I stopped in after the office to return a rented movie. (New Moon, don't judge, I adore werewolf films...) Nancy and Nicole were at the front desk and handed me a big white envelope. "Here, this came for you today." was all the explanation Nicole gave me. It is not often I get mail at Wayside, usually only when delivery guys feel the notch is too scary for their trucks in the winter. (They just assume all locals end up at Wayside every day or one of their neighbors will drop it off. Which is true.) I was somewhat puzzled as I took the package. "No return address. Intrigue..." I mumbled. Inside was a large green handmade card with a deer, photos of the Jackson Farm, and "Congratulations!" written across small flags. It was darling but without a note or name? I think the postmark was Germany? Regardless, I was flattered. Somewhere on the other side of the world some one is following this life, and thinking about me enough to mail a card that took them some time to glue and mail. Shucks. I was a celebrity for thirty seconds, but then I had to move aside so the people behind me could buy milk.

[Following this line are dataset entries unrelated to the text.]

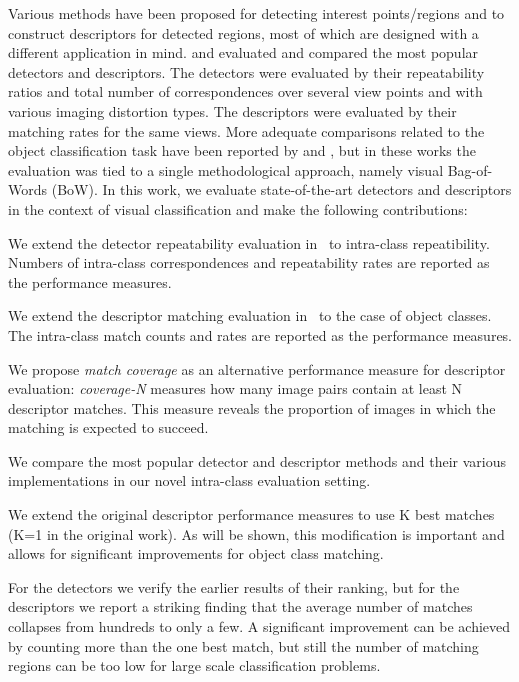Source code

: \documentclass[preprint,authoryear,review]{elsarticle}
\begin{document}
Various methods have been proposed for detecting interest
points/regions and to construct descriptors for detected
regions, most of which are designed with a different application in mind.
\cite{MikTuySch:2005}
and \cite{MikSch:2005} evaluated and
compared the most popular detectors and descriptors. The detectors
were evaluated by their repeatability ratios and total number of 
correspondences over several view points and with various
imaging distortion types. The descriptors were evaluated by their matching
rates for the same views.
More adequate comparisons related to the
object classification task
have been reported by \cite{ZhaMarLaz:2006} and
\cite{MikLeiSch:2005}, but in these works
the evaluation was tied to a single methodological approach, namely
visual Bag-of-Words (BoW). In this work, we evaluate state-of-the-art
detectors and descriptors in the context of visual classification
and make the following contributions:
\begin{compactitem}
\item We extend the detector repeatability evaluation
  in~\cite{MikTuySch:2005} to intra-class repeatibility. Numbers of
  intra-class correspondences and repeatability rates are reported as
  the performance measures.
\item We extend the descriptor matching evaluation in~\cite{MikSch:2005} to
  the case of object classes.
  The intra-class match counts and rates are reported as the performance measures.
\item We propose {\em match coverage} as an alternative performance measure for descriptor evaluation: {\em coverage-N} measures how many image pairs
  contain at least N descriptor matches. This measure reveals the proportion of images in which the matching is expected to succeed.
\item We compare the most popular detector and descriptor methods and their various
  implementations in our novel intra-class evaluation setting.
\item We extend the original descriptor performance measures to use K best matches (K=1 in the
  original work). As will be shown, this modification is important and allows for significant improvements for object class matching.
\item For the detectors we verify the earlier results of their ranking, but for the descriptors
  we report a striking finding that the average number of matches collapses from hundreds to only
  a few. A significant improvement can be achieved by counting more than the one best match, but
  still the number of matching regions can be too low for large scale classification problems.
\end{compactitem}
\end{document}

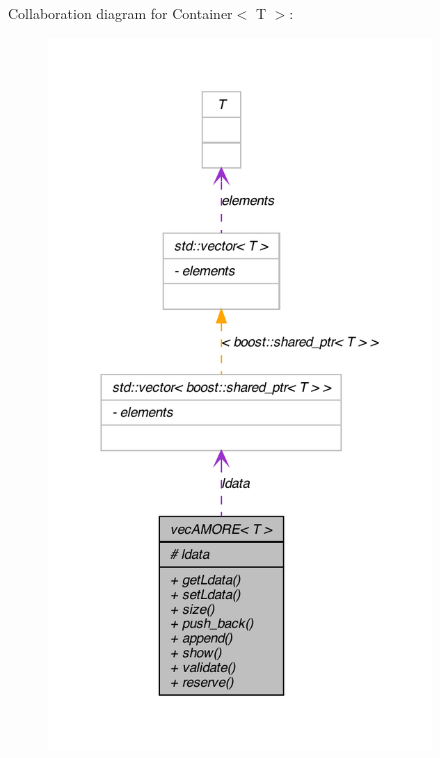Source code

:Collaboration diagram for Container$<$ T $>$:\nopagebreak
\begin{figure}[H]
\begin{center}
\leavevmode
\includegraphics[width=288pt]{classvec_a_m_o_r_e__coll__graph}
\end{center}
\end{figure}
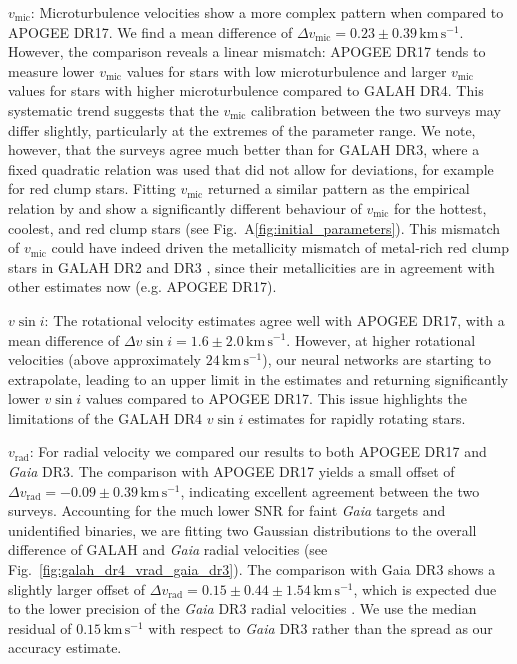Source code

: \documentclass[
  journal=pasa,
  manuscript=research-paper, %
  year=2024,
  volume=37
]{cup-journal}
\newcommand{\vmic}{$v_\mathrm{mic}$\xspace}
\newcommand{\vsini}{$v \sin i$\xspace}
\newcommand{\vrad}{$v_\mathrm{rad}$\xspace}
\newcommand{\Gaia}{\textit{Gaia}\xspace}
\begin{document}
\vmic: Microturbulence velocities show a more complex pattern when compared to APOGEE DR17. We find a mean difference of $\Delta v_\mathrm{mic} = 0.23 \pm 0.39\,\mathrm{km\,s^{-1}}$. However, the comparison reveals a linear mismatch: APOGEE DR17 tends to measure lower \vmic values for stars with low microturbulence and larger \vmic values for stars with higher microturbulence compared to GALAH DR4. This systematic trend suggests that the \vmic calibration between the two surveys may differ slightly, particularly at the extremes of the parameter range. We note, however, that the surveys agree much better than for GALAH DR3, where a fixed quadratic relation was used that did not allow for deviations, for example for red clump stars. Fitting \vmic returned a similar pattern as the empirical relation by \citet{DutraFerreira2016} and show a significantly different behaviour of \vmic for the hottest, coolest, and red clump stars (see Fig.~A\ref{fig:initial_parameters}). This mismatch of \vmic could have indeed driven the metallicity mismatch of metal-rich red clump stars in GALAH DR2 and DR3 \citep{Buder2018, Buder2021}, since their metallicities are in agreement with other estimates now (e.g. APOGEE DR17).

\vsini: The rotational velocity estimates agree well with APOGEE DR17, with a mean difference of $\Delta v \sin i = 1.6 \pm 2.0\,\mathrm{km\,s^{-1}}$. However, at higher rotational velocities (above approximately $24\,\mathrm{km\,s^{-1}}$), our neural networks are starting to extrapolate, leading to an upper limit in the estimates and returning significantly lower \vsini values compared to APOGEE DR17. This issue highlights the limitations of the GALAH DR4 \vsini estimates for rapidly rotating stars.

\vrad: For radial velocity we compared our results to both APOGEE DR17 and \Gaia DR3. The comparison with APOGEE DR17 yields a small offset of $\Delta v_\mathrm{rad} = -0.09 \pm 0.39\,\mathrm{km\,s^{-1}}$, indicating excellent agreement between the two surveys. Accounting for the much lower SNR for faint \Gaia targets and unidentified binaries, we are fitting two Gaussian distributions to the overall difference of GALAH and \Gaia radial velocities (see Fig.~\ref{fig:galah_dr4_vrad_gaia_dr3}). The comparison with Gaia DR3 shows a slightly larger offset of $\Delta v_\mathrm{rad} = 0.15 \pm 0.44 \pm 1.54\,\mathrm{km\,s^{-1}}$, which is expected due to the lower precision of the \Gaia DR3 radial velocities \citep{Katz2023}. We use the median residual of $0.15\,\mathrm{km\,s^{-1}}$ with respect to \Gaia DR3 rather than the spread as our accuracy estimate.
\end{document}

Thank you, random sender of cards.
After that the evening fell into the usual routine. I walk the dogs a mile or two, then return home to feed them a big meal and hit the backyard. I let the sheep out into their small pasture of movable fence and throw down a flake of hay (most of the grass is still dead). While they eat I run back into the cabin, grab the egg basket from the kitchen lined with hay and raw wool, and grab the day's eggs. There were only eight today. I blame the rain. For some reason wet days mean less eggs than sunnier ones. I think because everyone is stuck inside and the stress level isn't conducive to creating life. It's hard to give pre-birth with a goose up your ass.

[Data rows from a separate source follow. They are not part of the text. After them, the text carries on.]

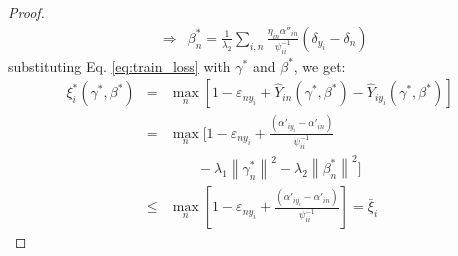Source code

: \begin{proof}
\begin{eqnarray}
&\Rightarrow &\beta _n^* = \frac{1}{{{\lambda _2}}}\sum\limits_{i,n} {\frac{{{\eta _{in}}{{\alpha ''}_{in}}}}{{\psi _{ii}^{ - 1}}}\left( {{\delta _{{y_i}}} - {\delta _n}} \right)} 
\end{eqnarray}
substituting Eq. \eqref{eq:train_loss} with $\gamma^*$ and $\beta^*$, we get:
\begin{eqnarray*}
 {\xi_i^*}\left( {{\gamma ^*},{\beta ^*}} \right) &  =& \mathop {\max }\limits_n \left[ {1 - {\varepsilon _{n{y_i}}} + {{\hat Y}_{in}}\left( {{\gamma ^*},{\beta ^*}} \right) - {{\hat Y}_{i{y_i}}}\left( {{\gamma ^*},{\beta ^*}} \right)} \right] \\
   &  =& \mathop {\max }\limits_n \Big [ 1 - {\varepsilon _{n{y_i}}} + \frac{{\left( {{{\alpha '}_{i{y_i}}} - {{\alpha '}_{in}}} \right)}}{{\psi_{ii}^{ - 1}}} \\
   &&\qquad {}- {\lambda _1}{{\left\| {{\gamma_n ^*}} \right\|}^2} - {\lambda _2}{{\left\| {{\beta_n ^*}} \right\|}^2} \Big ]\\
   & \le& \mathop {\max }\limits_n \left[ {1 - {\varepsilon _{n{y_i}}} + \frac{{\left( {{{\alpha '}_{i{y_i}}} - {{\alpha '}_{in}}} \right)}}{{\psi _{ii}^{ - 1}}}} \right] =\bar \xi_i
\end{eqnarray*}

\end{proof}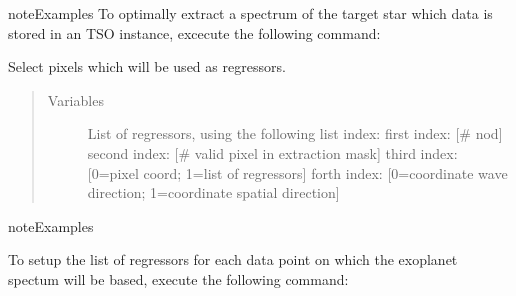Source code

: \documentclass[a4paper,10pt,english]{sphinxmanual}
\begin{document}
\begin{fulllineitems}
\begin{fulllineitems}
\begin{sphinxadmonition}{note}{Examples}
To optimally extract a spectrum of the target star which data is stored
in an TSO instance, excecute the following command:

%
\begin{sphinxVerbatim}[commandchars=\\\{\}]
\end{sphinxVerbatim}
\end{sphinxadmonition}

\end{fulllineitems}


\begin{fulllineitems}
\label{\detokenize{cascade.TSO:cascade.TSO.TSO.TSOSuite.select_regressors}}
Select pixels which will be used as regressors.
\begin{quote}\begin{description}
\item[{Variables}] \leavevmode
{} \textendash{} List of regressors, using the following list index:
first index: {[}\# nod{]}
second index: {[}\# valid pixel in extraction mask{]}
third index: {[}0=pixel coord; 1=list of regressors{]}
forth index: {[}0=coordinate wave direction;
1=coordinate spatial direction{]}

\end{description}\end{quote}

\begin{sphinxadmonition}{note}{Examples}

To setup the list of regressors for each data point on which the
exoplanet spectum will be based, execute the following command:

%
\begin{sphinxVerbatim}[commandchars=\\\{\}]
\end{sphinxVerbatim}
\end{sphinxadmonition}


\end{fulllineitems}
\end{fulllineitems}
\end{document}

With sheep fed, eggs collected, scratch grains scattered, and dogs chomping away—I get to other work. I chop wood and stack it. I get water boiling on the stove for rice and plan dinner as I head back outdoors. I started raking up the leaves to make the place look a little less like a windstorm just nailed it. I get lost in the chores, and do all this with audiobooks or music on the iPhone in my pocket. I didn't realize how dark it was getting. Before I knew it I was night farming.

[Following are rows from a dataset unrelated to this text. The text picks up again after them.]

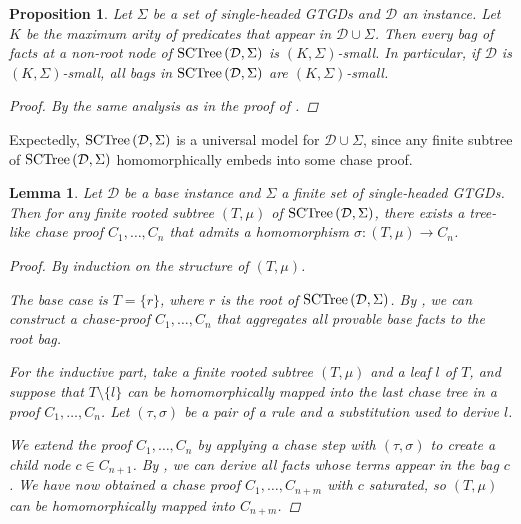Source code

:\documentclass[12pt]{report}
\theoremstyle{plain}
\newtheorem{proposition}[theorem]{Proposition}
\newtheorem{lemma}[theorem]{Lemma}
\theoremstyle{definition}
\newcommand{\SCTree}[2]{\ensuremath{\normalfont{\textrm{SCTree}} \left( #1, #2 \right)}}
\begin{document}
\begin{proposition}
  Let $\Sigma$ be a set of single-headed GTGDs and $\mathcal{D}$ an instance. Let $K$ be the maximum arity of predicates that appear in $\mathcal{D} \cup \Sigma$. Then every bag of facts at a non-root node of \emph{$\SCTree{\mathcal{D}}{\Sigma}$} is $(K, \Sigma)$-small. In particular, if $\mathcal{D}$ is $(K, \Sigma)$-small, all bags in $\SCTree{\mathcal{D}}{\Sigma}$ are $(K, \Sigma)$-small.
  \begin{proof}
    By the same analysis as in the proof of .
  \end{proof}
\end{proposition}

Expectedly, $\SCTree{\mathcal{D}}{\Sigma}$ is a universal model for $\mathcal{D} \cup \Sigma$, since any finite subtree of $\SCTree{\mathcal{D}}{\Sigma}$ homomorphically embeds into some chase proof.

\begin{lemma}
\label{sctree-subtree-embeds-into-a-chase-proof}
  Let $\mathcal{D}$ be a base instance and $\Sigma$ a finite set of single-headed GTGDs. Then for any finite rooted subtree $(T, \mu)$ of $\SCTree{\mathcal{D}}{\Sigma}$, there exists a tree-like chase proof $C_1, \ldots, C_n$ that admits a homomorphism $\sigma: (T, \mu) \rightarrow C_n$.
  \begin{proof}
    By induction on the structure of $(T, \mu)$.

    The base case is $T = \{r\}$, where $r$ is the root of $\SCTree{\mathcal{D}}{\Sigma}$. By , we can construct a chase-proof $C_1, \ldots, C_n$ that aggregates all provable base facts to the root bag.

    For the inductive part, take a finite rooted subtree $(T, \mu)$ and a leaf $l$ of $T$, and suppose that $T \setminus \{l\}$ can be homomorphically mapped into the last chase tree in a proof $C_1, \ldots, C_n$. Let $(\tau, \sigma)$ be a pair of a rule and a substitution used to derive $l$.
    
    We extend the proof $C_1, \ldots, C_n$ by applying a chase step with $(\tau, \sigma)$ to create a child node $c \in C_{n+1}$. By , we can derive all facts whose terms appear in the bag $c$. We have now obtained a chase proof $C_1, \ldots, C_{n+m}$ with $c$ saturated, so $(T, \mu)$ can be homomorphically mapped into $C_{n+m}$.
  \end{proof}
\end{lemma}
\end{document}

I grabbed the lantern and my 60" shepherd's crook and headed to the sheep across the farm. They need to be back in the safety of their pen come black, so I walked a football field's distance to get them settled in. The crook's purpose is to gather lambs and direct sheep, but I was using it to feel a little safer as I walked through the dark. I knew my crook wouldn't actually do much harm against a bear or rabid coyote (forgive my imagination) but just holding a big stick in the dark is a placebo I'll gladly accept. I held the lantern in front of me, and soon met my flock. I caught Maude off guard. (She stared at me long enough to let me snap a picture.) And before long got them inside with a bribery of fresh broccoli. With the wools safe and the world dark, I was going in to eat, write, and play some music.
Just a few hours since the office, and certainly nothing of consequence, but a fine day. My animals are well, my stomach is full, and my fiddle is lonely. I hope all of your day's were kind to you as well.